Use coaching dialogues as an integrated part of your leadership
By Arbresh Useini, 15. October 2018
Having coaching dialogues with employees is an integrated part of the modern leadership. It makes it easier for the employees to be heard, and as a leader you’ll be able to better understand what motivates the employees. The coaching dialogue is also an important part of personal growth for employees to achieve their full potential. It is however a difficult field to master, as misunderstanding is an inevitable part of communication.
Sometimes people talk to each other – and don’t communicate – for the only reason that the sentences are formulated differently, even though it is the same that is being said.
Neuro Linguistic Programming is a set of rules to self-development and a psychotherapy form. It’s designed by the connection between neurological processes, language and behavioral patterns learned through experience. Here are five things to be aware of, when doing a coaching dialogue based on Neuro Linguistic Programming.
Approach the coaching dialogue by:
- Establish rapport – a non-verbal way to communicate
- Use the representative system to analyze the communication form (Visual, Auditory, Kinesthetic, or Internal dialogue)
- Seek to understand
- Use open ended questions
- Pace-lead to seek solutions.
Rapport – a non-verbal way to communicate
First, it’s important to understand the non-verbal communication with the employees (and others). In their book ‘Stupidity Paradox’, Alvesson and Spicer state that “the most talented executives have a mysterious feeling for a situation”. This involves quick decision making under pressure without much information – and it must be the right decisions. This gives a clear picture of what a leader should be able to do today when it comes to coaching, and it includes knowing the employees and what reaction decisions can cause.
Have you ever been in a dialogue where you noticed something was off, but you couldn’t put a finger on it? Rapport is a way of communicating with your body and eyes. In the English Dictionary it is described as:
a good understanding of someone and an ability to communicate well with them: We’d worked together for years and developed a close/good rapport. She has an excellent rapport with her staff.

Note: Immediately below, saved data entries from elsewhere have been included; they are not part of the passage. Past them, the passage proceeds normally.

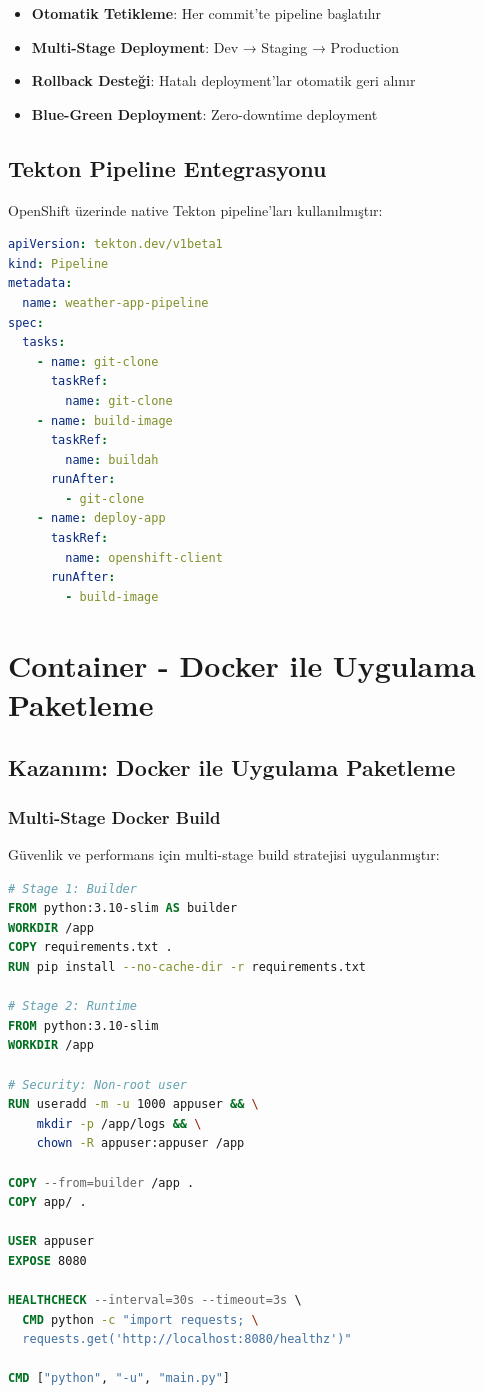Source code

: \documentclass[12pt,a4paper]{article}
\begin{document}
\begin{itemize}
    \item \textbf{Otomatik Tetikleme}: Her commit'te pipeline başlatılır
    \item \textbf{Multi-Stage Deployment}: Dev → Staging → Production
    \item \textbf{Rollback Desteği}: Hatalı deployment'lar otomatik geri alınır
    \item \textbf{Blue-Green Deployment}: Zero-downtime deployment
\end{itemize}

\subsection{Tekton Pipeline Entegrasyonu}

OpenShift üzerinde native Tekton pipeline'ları kullanılmıştır:

\begin{lstlisting}[language=yaml, caption=Tekton Pipeline]
apiVersion: tekton.dev/v1beta1
kind: Pipeline
metadata:
  name: weather-app-pipeline
spec:
  tasks:
    - name: git-clone
      taskRef:
        name: git-clone
    - name: build-image
      taskRef:
        name: buildah
      runAfter:
        - git-clone
    - name: deploy-app
      taskRef:
        name: openshift-client
      runAfter:
        - build-image
\end{lstlisting}

\section{Container - Docker ile Uygulama Paketleme}

\subsection{Kazanım: Docker ile Uygulama Paketleme}

\subsubsection{Multi-Stage Docker Build}

Güvenlik ve performans için multi-stage build stratejisi uygulanmıştır:

\begin{lstlisting}[language=dockerfile, caption=Multi-Stage Dockerfile]
# Stage 1: Builder
FROM python:3.10-slim AS builder
WORKDIR /app
COPY requirements.txt .
RUN pip install --no-cache-dir -r requirements.txt

# Stage 2: Runtime
FROM python:3.10-slim
WORKDIR /app

# Security: Non-root user
RUN useradd -m -u 1000 appuser && \
    mkdir -p /app/logs && \
    chown -R appuser:appuser /app

COPY --from=builder /app .
COPY app/ .

USER appuser
EXPOSE 8080

HEALTHCHECK --interval=30s --timeout=3s \
  CMD python -c "import requests; \
  requests.get('http://localhost:8080/healthz')"

CMD ["python", "-u", "main.py"]
\end{lstlisting}
\end{document}

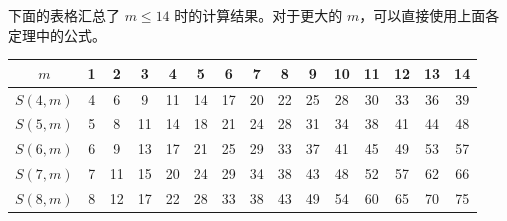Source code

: \documentclass[11pt]{ctexart}
\theoremstyle{definition}
\begin{document}
下面的表格汇总了 $m\le14$ 时的计算结果。对于更大的 $m$，可以直接使用上面各定理中的公式。
\begin{center}\small
\begin{tabular}{c|cccccccccccccc}
\toprule
$m$ & 1&2&3&4&5&6&7&8&9&10&11&12&13&14\\
\midrule
$S(4,m)$ & 4&6&9&11&14&17&$20$&22&25&$28$&30&33&$36$&$39$\\
$S(5,m)$ & 5&8&11&14&18&21&24&28&31&34&38&41&44&48\\
$S(6,m)$ & 6&9&13&17&21&25&29&33&37&41&45&49&53&57\\
$S(7,m)$ & 7&11&15&20&24&29&34&38&43&48&52&57&62&66\\
$S(8,m)$ & 8&12&17&22&28&33&38&43&49&54&60&65&70&75\\
\bottomrule
\end{tabular}
\end{center}
\end{document}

Notice the examples the dictionary gives. Rapport is important for a good dialogue to develop a good work environment for your employees. A good rapport helps you get in line with an employee. In a world where digitalization is such a big art of working life, we are so used to e-mailing with strangers where no rapport has been made. A good rapport is created by matching and mirroring the other, in the physical meeting.
From rapport to the representational system – a way to analyze the communication
Our representational system develops throughout our young life and is a way of expressing what we are thinking. The representational system is the way we see, hear or feel the world. We tell by the words we use, what senses we use to identify the world. Therefore, we can spot each other’s representational system by listening to the words that are being said.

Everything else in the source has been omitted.